Leerzeichen-Regex lässt StackExchange ausfallen? - #185151 (Allgemeines zu Perl)

clms

2016-07-26 18:10

User since
2010-08-29
373 Artikel
BenutzerIn
[default_avatar]

2016-07-26T15:05:01 renee
Das hat wiederum damit zu tun, dass Du eine "Zeichenkette" (das A) verwendest.
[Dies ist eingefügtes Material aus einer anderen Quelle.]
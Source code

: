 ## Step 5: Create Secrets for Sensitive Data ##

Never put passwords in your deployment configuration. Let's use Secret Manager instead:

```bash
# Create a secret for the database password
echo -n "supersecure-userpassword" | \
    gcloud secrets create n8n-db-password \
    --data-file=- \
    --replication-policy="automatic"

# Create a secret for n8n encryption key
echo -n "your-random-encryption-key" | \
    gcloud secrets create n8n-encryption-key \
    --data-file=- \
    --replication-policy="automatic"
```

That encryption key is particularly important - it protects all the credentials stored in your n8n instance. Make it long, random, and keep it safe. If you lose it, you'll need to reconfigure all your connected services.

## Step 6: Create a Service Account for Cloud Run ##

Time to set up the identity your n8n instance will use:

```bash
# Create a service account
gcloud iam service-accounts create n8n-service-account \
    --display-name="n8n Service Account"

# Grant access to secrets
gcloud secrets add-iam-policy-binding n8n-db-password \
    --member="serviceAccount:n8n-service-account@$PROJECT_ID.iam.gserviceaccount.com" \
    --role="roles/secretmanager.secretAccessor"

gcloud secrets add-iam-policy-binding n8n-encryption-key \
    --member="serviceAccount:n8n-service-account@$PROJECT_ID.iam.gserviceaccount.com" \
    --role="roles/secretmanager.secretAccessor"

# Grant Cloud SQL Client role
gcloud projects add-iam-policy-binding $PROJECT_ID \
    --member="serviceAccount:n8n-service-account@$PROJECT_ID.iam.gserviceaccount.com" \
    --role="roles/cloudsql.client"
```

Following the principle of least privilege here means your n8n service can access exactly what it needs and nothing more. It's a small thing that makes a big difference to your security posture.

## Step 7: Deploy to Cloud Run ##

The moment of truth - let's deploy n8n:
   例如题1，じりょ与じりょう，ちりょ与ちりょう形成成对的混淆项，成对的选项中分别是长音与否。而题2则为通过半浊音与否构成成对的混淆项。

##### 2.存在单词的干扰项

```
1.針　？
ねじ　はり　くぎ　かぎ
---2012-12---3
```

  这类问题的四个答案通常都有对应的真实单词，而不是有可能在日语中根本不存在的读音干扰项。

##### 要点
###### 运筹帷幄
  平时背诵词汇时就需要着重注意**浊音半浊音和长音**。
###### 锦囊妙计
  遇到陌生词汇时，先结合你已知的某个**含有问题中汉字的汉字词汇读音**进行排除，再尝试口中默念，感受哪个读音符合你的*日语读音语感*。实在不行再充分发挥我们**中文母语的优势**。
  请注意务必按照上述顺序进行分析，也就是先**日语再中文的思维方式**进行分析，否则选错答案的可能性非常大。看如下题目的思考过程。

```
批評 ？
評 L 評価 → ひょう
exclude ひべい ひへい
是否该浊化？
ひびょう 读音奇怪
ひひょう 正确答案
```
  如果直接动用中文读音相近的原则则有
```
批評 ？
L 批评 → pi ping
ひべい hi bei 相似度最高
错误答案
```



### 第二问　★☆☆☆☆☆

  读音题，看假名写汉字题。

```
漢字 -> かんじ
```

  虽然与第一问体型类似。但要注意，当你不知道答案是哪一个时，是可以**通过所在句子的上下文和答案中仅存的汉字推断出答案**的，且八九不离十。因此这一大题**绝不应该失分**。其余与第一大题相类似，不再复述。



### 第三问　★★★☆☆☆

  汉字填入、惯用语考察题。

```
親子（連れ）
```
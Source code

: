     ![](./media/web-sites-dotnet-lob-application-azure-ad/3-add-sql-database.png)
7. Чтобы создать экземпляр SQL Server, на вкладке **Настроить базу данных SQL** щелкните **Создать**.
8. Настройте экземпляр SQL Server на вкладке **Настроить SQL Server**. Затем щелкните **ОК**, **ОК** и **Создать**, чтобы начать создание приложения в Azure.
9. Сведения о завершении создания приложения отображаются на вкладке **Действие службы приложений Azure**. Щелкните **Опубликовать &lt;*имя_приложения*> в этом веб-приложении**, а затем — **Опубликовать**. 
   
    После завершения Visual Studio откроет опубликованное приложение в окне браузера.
Die Regex-Engine erkennt, dass dieser Substring nicht vorkommt und bricht dann ruckzuck ab...

OK, das ist der Grund warum die Suche nach 'A' am Ende so schnell war.

Ich hatte in der Zwischenzeit weiter experimentiert.

*$ habe ich weggelassen, weil das ja immer matched, und es stattdessen mit +$ probiert.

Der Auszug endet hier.